ROGERS, C.J., and PALMER, ZARELLA, McLACHLAN, HARPER and VERTEFEUILLE, Js.

HARPER, J.

Following a jury trial, the defendant, Herman Vasquez Apodaca, was convicted of felony murder in violation of General Statutes § 53a–54c, conspiracy to commit robbery in the first degree in violation of General Statutes §§ 53a–48 and 53a–134, and two counts of robbery in the first degree in violation of § 53a–134 (a)(1) and (3). The defendant appealed directly to this court, pursuant to General Statutes § 51–199(b)(3), raising four claims. The defendant first claims that the trial court improperly dismissed a juror midtrial without adequate cause because its conclusion that it could not reconsider its decision to excuse the juror was incorrect as a matter of fact and law. The defendant also claims that his felony murder conviction must be reversed because the trial court's instructions permitted the jury to find him vicariously liable for the underlying felony (robbery in the first degree) and in turn improperly permitted the jury to find the defendant guilty of felony murder when he did not actually commit the underlying felony. Finally, the defendant contends, with respect to the trial court's instructions on the conspiracy charge, that the court improperly failed to address the jury's request to restate the instruction in laypersons' terms and that the instruction was otherwise misleading as to which crime formed the basis of the conspiracy. We disagree with each of these claims and, accordingly, affirm the judgment.

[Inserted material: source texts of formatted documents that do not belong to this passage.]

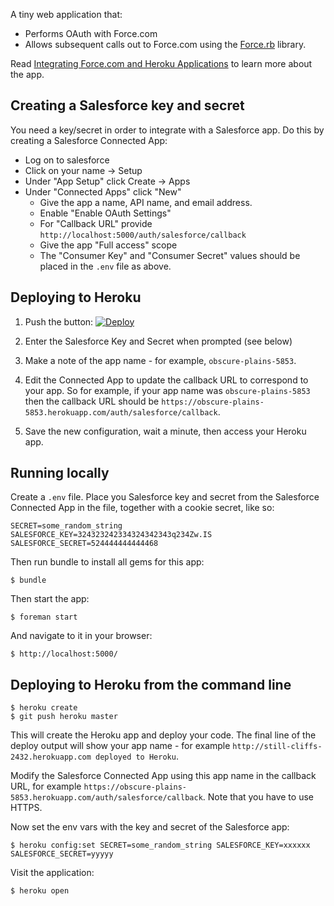 A tiny web application that:

* Performs OAuth with Force.com
* Allows subsequent calls out to Force.com using the [Force.rb](https://github.com/heroku/force.rb) library.

Read [Integrating Force.com and Heroku Applications](https://devcenter.heroku.com/articles/integrating-force-com-and-heroku-apps) to learn more about the app.

## Creating a Salesforce key and secret

You need a key/secret in order to integrate with a Salesforce app.  Do this by creating a Salesforce Connected App:

* Log on to salesforce
* Click on your name -> Setup
* Under "App Setup" click Create -> Apps
* Under "Connected Apps" click "New"
  * Give the app a name, API name, and email address.
  * Enable "Enable OAuth Settings"
  * For "Callback URL" provide `http://localhost:5000/auth/salesforce/callback`
  * Give the app "Full access" scope
  * The "Consumer Key" and "Consumer Secret" values should be placed in the `.env` file as above.


## Deploying to Heroku

1. Push the button: [![Deploy](https://www.herokucdn.com/deploy/button.png)](https://heroku.com/deploy)

2. Enter the Salesforce Key and Secret when prompted (see below)
3. Make a note of the app name - for example, `obscure-plains-5853`.
4. Edit the Connected App to update the callback URL to correspond to your app.  So for example, if your app name was `obscure-plains-5853` then the callback URL should be `https://obscure-plains-5853.herokuapp.com/auth/salesforce/callback`.
5. Save the new configuration, wait a minute, then access your Heroku app.


## Running locally

Create a `.env` file.  Place you Salesforce key and secret from the Salesforce Connected App in the file, together with a cookie secret, like so:

    SECRET=some_random_string
    SALESFORCE_KEY=324323242334324342343q234Zw.IS
    SALESFORCE_SECRET=524444444444468

Then run bundle to install all gems for this app:

    $ bundle

Then start the app:

    $ foreman start

And navigate to it in your browser:

    $ http://localhost:5000/

## Deploying to Heroku from the command line

    $ heroku create
    $ git push heroku master

This will create the Heroku app and deploy your code.  The final line of the deploy output will show your app name - for example `http://still-cliffs-2432.herokuapp.com deployed to Heroku`.

Modify the Salesforce Connected App using this app name in the callback URL, for example `https://obscure-plains-5853.herokuapp.com/auth/salesforce/callback`.   Note that you have to use HTTPS.

Now set the env vars with the key and secret of the Salesforce app:

    $ heroku config:set SECRET=some_random_string SALESFORCE_KEY=xxxxxx SALESFORCE_SECRET=yyyyy

Visit the application:

    $ heroku open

The jury reasonably could have found the following facts. In August, 2005, the defendant, a New York resident, met John Ortiz, a New Britain barber. The defendant asked Ortiz to let him know whether he knew anyone in Connecticut who might be interested in buying large quantities of drugs. Some time after that meeting, Ortiz contacted the defendant and relayed information that a friend, Luis Bruno, was interested in making such a purchase.

On September 22, 2005, the defendant and two of his acquaintances, Eduardo Davila and Rodney Hankerson, went to New Britain, where Ortiz introduced them to Bruno. An agreement was reached to sell Bruno four kilograms of cocaine at a price of $19,000 per kilogram, with the sale to take place two days later. The defendant, Davila and Hankerson decided to use the sale as a pretext to steal Bruno's money.

On September 24, 2005, Bruno called Davila on the defendant's cell phone to express reservations about the sale, and they ultimately agreed that Bruno could purchase two, rather than four, kilograms of cocaine. Later that same day, the defendant, Hankerson and Davila drove to New Britain, where they met Ortiz in a store parking lot. Davila and Hankerson carried guns on them as directed by the defendant; the defendant gave Davila a larger gun so “it would look more intimidating” and directed Davila to give his own smaller gun to Hankerson. Hankerson brought with him a duffle bag containing rolls of duct tape and bricks of fake cocaine made out of sheetrock. The defendant, driving one vehicle, with Hankerson as his passenger, and Davila, driving a second vehicle, followed Ortiz' car to Bruno's apartment in New Britain. Davila went to Bruno's apartment and entered through the rear door. Davila saw stacks of money piled on the kitchen table and drew his gun on Bruno. Davila then relayed a message to the defendant's cell phone indicating that everything was under control. The defendant entered the apartment, along with Hankerson who was carrying the bag containing the duct tape and fake cocaine. A fight ensued between Hankerson, Davila and Bruno. The defendant filled a grocery bag with the cash that was piled on the kitchen table and returned with it to his car, leaving Hankerson and Davila to deal with Bruno. During the struggle with Bruno, in which Hankerson and Davila tried to bind his mouth, arms and legs with the duct tape, Bruno was beaten and fatally stabbed.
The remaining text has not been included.